Project Update

This week started off as me still not really knowing what my topic is about. I wrote my first draft as generally as I could, kind of just to get it written. Maybe this isn’t the best approach, but if I don’t know what I’m going to write about then it’s better than nothing. My motives aren’t to just sneak by, to get something down on paper to turn in. I am genuinely interested in the topic and writing the paper. I haven’t really stressed about it much since it’s not like I haven’t been trying. I think about the fact that I need a topic idea often but I don’t really know how to find a topic idea. Usually when I’m doing a project, it’s a software project, finding some sort of large program to make. I can think of many ideas for something like that, it’s what I know. This on the other hand, it’s hard for me to find a starting point.

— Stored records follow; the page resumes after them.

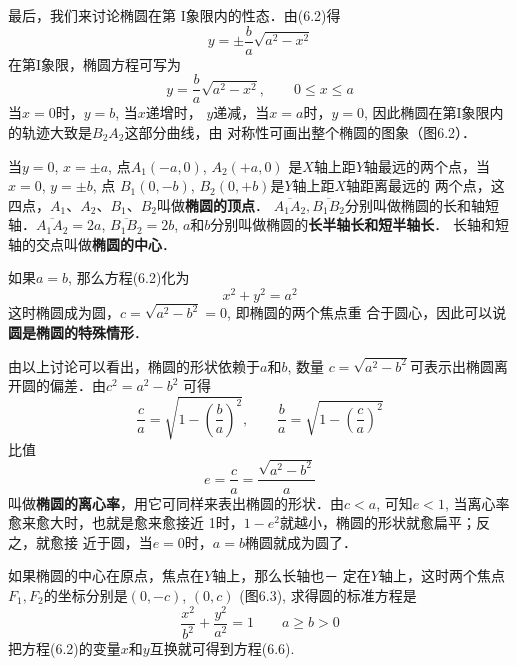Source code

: 最后，我们来讨论椭圆在第
I象限内的性态．由(6.2)得
\[y=\pm\frac{b}{a}\sqrt{a^2-x^2}\]
在第I象限，椭圆方程可写为
\[y=\frac{b}{a}\sqrt{a^2-x^2},\qquad 0\le x\le a\]
当$x=0$时，$y=b$, 当$x$递增时，
$y$递减，当$x=a$时，$y=0$, 
因此椭圆在第I象限内的轨迹大致是$B_2A_2$这部分曲线，由
对称性可画出整个椭圆的图象（图6.2）．

\begin{figure}[htp]
    \centering
    \caption{}
\end{figure}

当$y=0$, $x=\pm a$, 点$A_1(-a,0)$, $A_2(+a,0)$
是$X$轴上距$Y$轴最远的两个点，当$x=0$, $y=\pm b$, 点
$B_1(0,-b)$, $B_2(0,+b)$是$Y$轴上距$X$轴距离最远的
两个点，这四点，$A_1$、$A_2$、$B_1$、$B_2$叫做\textbf{椭圆的顶点}．
$\overline{A_1A_2},\overline{B_1B_2}$分别叫做椭圆的长和轴短轴．$\overline{A_1A_2}=2a$, 
$\overline{B_1B_2}=2b$, $a$和$b$分别叫做椭圆的\textbf{长半轴长和短半轴长}．
长轴和短轴的交点叫做\textbf{椭圆的中心}．

如果$a=b$, 那么方程(6.2)化为
\[x^2+y^2=a^2\]
这时椭圆成为圆，$c=\sqrt{a^2-b^2}=0$, 即椭圆的两个焦点重
合于圆心，因此可以说\textbf{圆是椭圆的特殊情形}．

由以上讨论可以看出，椭圆的形状依赖于$a$和$b$, 数量
$c=\sqrt{a^2-b^2}$可表示出椭圆离开圆的偏差．由$c^2=a^2-b^2$
可得
\[\frac{c}{a}=\sqrt{1-\left(\frac{b}{a}\right)^2},\qquad \frac{b}{a}=\sqrt{1-\left(\frac{c}{a}\right)^2}\]
比值
\[e=\frac{c}{a}=\frac{\sqrt{a^2-b^2}}{a}\]
叫做\textbf{椭圆的离心率}，用它可同样来表出椭圆的形状．由$c<
a$, 可知$e<1$, 当离心率愈来愈大时，也就是愈来愈接近
1时，$1-e^2$就越小，椭圆的形状就愈扁平；反之，就愈接
近于圆，当$e=0$时，$a=b$椭圆就成为圆了．

如果椭圆的中心在原点，焦点在$Y$轴上，那么长轴也－
定在$Y$轴上，这时两个焦点$F_1,F_2$的坐标分别是$(0,-c)$,
$(0,c)$ (图6.3), 求得圆的标准方程是
\begin{equation}
    \boxed{\frac{x^2}{b^2}+\frac{y^2}{a^2}=1}\qquad a\ge b>0
\end{equation}
把方程(6.2)的变量$x$和$y$互换就可得到方程(6.6).

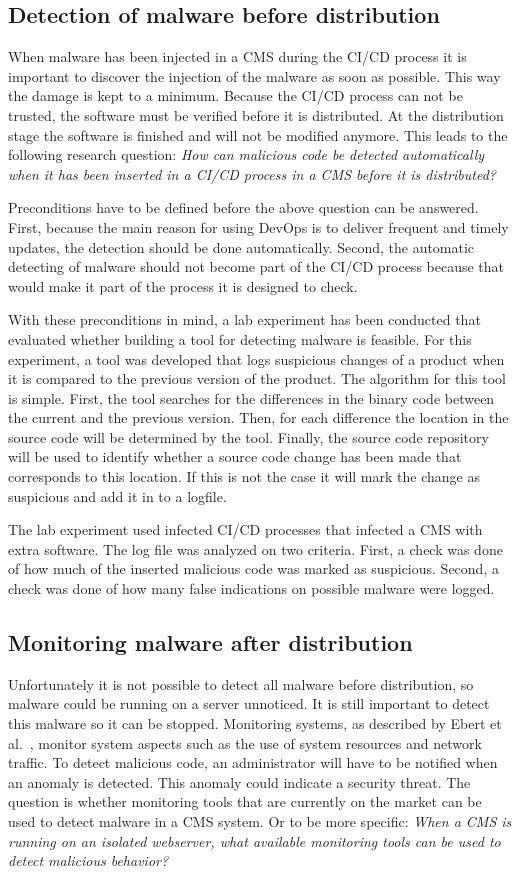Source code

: \documentclass[a4paper, 10pt, conference]{ieeeconf}
\begin{document}
\subsection{Detection of malware before distribution}
When malware has been injected in a CMS during the CI/CD process it is important to discover the injection of the malware as soon as possible. This way the damage is kept to a minimum. Because the CI/CD process can not be trusted, the software must be verified before it is distributed. At the distribution stage the software is finished and will not be modified anymore. This leads to the following research question: \textit{How can malicious code be detected automatically when it has been inserted in a CI/CD process in a CMS before it is distributed?}

Preconditions have to be defined before the above question can be answered. First, because the main reason for using DevOps is to deliver frequent and timely updates, the detection should be done automatically. Second, the automatic detecting of malware should not become part of the CI/CD process because that would make it part of the process it is designed to check.

With these preconditions in mind, a lab experiment has been conducted that evaluated whether building a tool for detecting malware is feasible. For this experiment, a tool was developed that logs suspicious changes of a product when it is compared to the previous version of the product. The algorithm for this tool is simple. First, the tool searches for the differences in the binary code between the current and the previous version. Then, for each difference the location in the source code will be determined by the tool. Finally, the source code repository will be used to identify whether a source code change has been made that corresponds to this location. If this is not the case it will mark the change as suspicious and add it in to a logfile.

The lab experiment used infected CI/CD processes that infected a CMS with extra software. The log file was analyzed on two criteria. First, a check was done of how much of the inserted malicious code was marked as suspicious. Second, a check was done of how many false indications on possible malware were logged.

\subsection{Monitoring malware after distribution}
Unfortunately it is not possible to detect all malware before distribution, so malware could be running on a server unnoticed. It is still important to detect this malware so it can be stopped. Monitoring systems, as described by Ebert et al.~\cite{7458761}, monitor system aspects such as the use of system resources and network traffic. To detect malicious code, an administrator will have to be notified when an anomaly is detected. This anomaly could  indicate a security threat. The question is whether monitoring tools that are currently on the market can be used to detect malware in  a CMS system. Or to be more specific: \textit{When a CMS is running on an isolated webserver, what available monitoring tools can be used to detect malicious behavior?}
\end{document}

This week I did decide to explore the topic idea of Asian Americans and computer science. I read a few articles and papers about some of the cultural stereotypes in computer science. The writer starts off telling a very believable story, about his upbringing, both of his parents being engineers. How they got him started in programming, giving him books from their graduate years for him to read about operating systems and compilers. The story was, well very believable because he told it from the perspective of someone who actually knows computer science. So after he told this story he breaks us the news that the whole story was a lie, but I could still tell that he was very knowledgable about computer science just by the way he told the story, the details involved. The paper goes on to talk about how he did eventually go to MIT and major in computer science and how he experienced no micro-inequities, because of the way he looked. He was part of the major demographic for computer science, white or Asian males. This paper was actually a really interesting perspective, because normally you hear from the person who experienced the micro-inequities, the person who isn’t part of the major demographic. Instead of facing implicit bias or stereotype threat, he had the privilege of implicit endorsement (Philip Guo, Silent Technical Privilege, slate.com). Basically because he looked the part, people assumed he knew what he was doing, he was able to fake it until he made it. The paper later goes on to talk about some experiences of other people, who were not part of the
major demographic of computer science.